■ Input records:
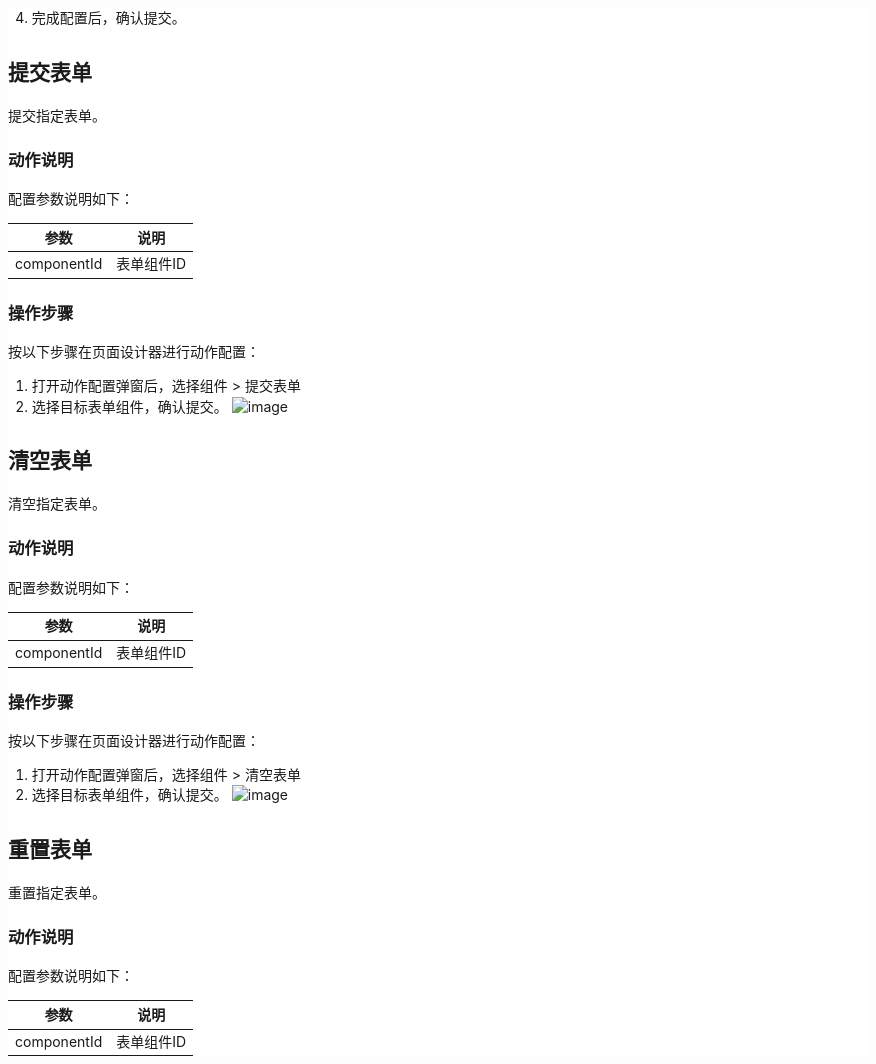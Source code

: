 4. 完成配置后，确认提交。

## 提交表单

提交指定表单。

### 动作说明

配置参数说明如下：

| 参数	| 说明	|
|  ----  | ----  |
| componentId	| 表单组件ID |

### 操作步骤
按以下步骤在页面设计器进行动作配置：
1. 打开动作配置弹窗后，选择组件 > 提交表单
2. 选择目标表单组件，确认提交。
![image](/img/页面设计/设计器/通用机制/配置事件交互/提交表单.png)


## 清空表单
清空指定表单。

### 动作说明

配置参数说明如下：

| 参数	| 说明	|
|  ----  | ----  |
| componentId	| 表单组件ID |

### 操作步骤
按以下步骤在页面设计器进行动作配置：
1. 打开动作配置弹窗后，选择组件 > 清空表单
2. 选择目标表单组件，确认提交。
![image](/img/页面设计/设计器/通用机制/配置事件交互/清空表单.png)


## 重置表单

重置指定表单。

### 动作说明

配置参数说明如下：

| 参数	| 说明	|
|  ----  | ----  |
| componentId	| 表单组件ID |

■ What to do: Copy each line of the listing that includes "清空表单".

■ Written response:
## 清空表单
1. 打开动作配置弹窗后，选择组件 > 清空表单
![image](/img/页面设计/设计器/通用机制/配置事件交互/清空表单.png)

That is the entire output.